Eles sucediam os adjetivos de relação enquanto eu meneava negativa e sucessivamente a cabeça. Após alguns instantes de silêncio um deles disse em tom de malandragem:
- Ah, com todo o respeito, a senhora tá passando um 171 prá nós, mas tudo bem, não quer contar, não conta.
“171” refere-se ao artigo do Código Penal brasileiro referente ao Estelionato, crime dos falsários e golpistas. Não me ofendi; mas, eu não estava a mentir. Nunca havia conhecido até então ninguém que tivesse estado preso. A única vez que eu mesma entrara em uma delegacia fora como vítima, para fazer o B. O. (Boletim de Ocorrência) de um furto que sofrera. Já havia entrado num presídio sim, no Carandiru desativado, no curto espaço de tempo em que esteve aberto à visitação pública antes de ser implodido.

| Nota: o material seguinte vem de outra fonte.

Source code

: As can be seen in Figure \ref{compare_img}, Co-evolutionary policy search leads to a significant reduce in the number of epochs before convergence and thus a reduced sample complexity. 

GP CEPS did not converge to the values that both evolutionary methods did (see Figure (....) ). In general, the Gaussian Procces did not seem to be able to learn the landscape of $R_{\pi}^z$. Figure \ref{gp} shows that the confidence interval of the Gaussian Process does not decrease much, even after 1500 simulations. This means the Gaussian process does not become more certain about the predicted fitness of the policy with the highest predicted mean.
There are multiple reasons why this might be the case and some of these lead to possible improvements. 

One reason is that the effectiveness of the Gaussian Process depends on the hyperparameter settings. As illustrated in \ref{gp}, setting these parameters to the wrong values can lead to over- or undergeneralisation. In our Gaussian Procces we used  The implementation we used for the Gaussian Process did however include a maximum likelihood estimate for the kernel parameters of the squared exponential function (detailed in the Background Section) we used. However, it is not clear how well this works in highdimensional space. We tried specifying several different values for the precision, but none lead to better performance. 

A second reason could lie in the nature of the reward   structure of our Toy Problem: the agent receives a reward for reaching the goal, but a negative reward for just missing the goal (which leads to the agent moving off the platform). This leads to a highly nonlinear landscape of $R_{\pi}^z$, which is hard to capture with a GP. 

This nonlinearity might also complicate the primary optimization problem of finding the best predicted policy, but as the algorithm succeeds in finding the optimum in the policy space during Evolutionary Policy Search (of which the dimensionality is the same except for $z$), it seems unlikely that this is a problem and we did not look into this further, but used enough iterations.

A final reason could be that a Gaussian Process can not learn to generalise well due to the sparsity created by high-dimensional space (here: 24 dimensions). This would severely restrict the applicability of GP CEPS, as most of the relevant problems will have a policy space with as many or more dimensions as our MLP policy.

Mas para os internos da FEBEM é inconcebível uma família que não tem problemas com a Justiça pois para todos eles os problemas com as leis são familiares e, como denota sua condição de menores infratores, herdados pelos mais jovens.
Todos eles têm algum pai, irmão, tio, primo, cunhado, vizinho, preso ou ex-presidiário. Muitos deles enquanto crianças acompanharam suas mães em visitas aos presídios e agora são eles próprios os visitados por elas no sagrado dia de domingo.
Para muitos deles o tráfico é apenas um ramo extremamente lucrativo do comércio. Ou até um negócio familiar, passado de geração em geração. Para muitos o roubo é apenas uma forma fácil de ganhar a vida. Um deles chegou certa vez a jogar-me desafiadoramente à face:
- O que a senhora ganha num mês eu roubo num dia.
Está certo. Para quem nunca teve ninguém que lhes ensinasse o valor da honestidade. Que lhes demonstrasse o preço em suor que todo trabalhador honesto paga por dormir tranqüilo à noite sabendo que a polícia não o arrancará de sua cama com algemas. Para alguém que nunca viu ninguém “crescer na vida” à custa de estudo e esforço.
Para eles todo aquele que ganha um suado dinheiro trabalhando é um Zé Mané, pois é tão mais fácil simplesmente coçar o mês inteiro e bater uma ou duas carteiras... Ou talvez ao invés de ralar por uma féria de uns R$40,00 no trabalho braçal, fazer algumas entregas de entorpecente ganhando muito mais.
É, talvez a Zé Mané seja eu. Mas prefiro suar meu dinheirinho mixo e dormir tranqüilamente à noite sabendo que se a polícia me abordar será com um “Com licença, senhora” e não com um “Perdeu, malandro!”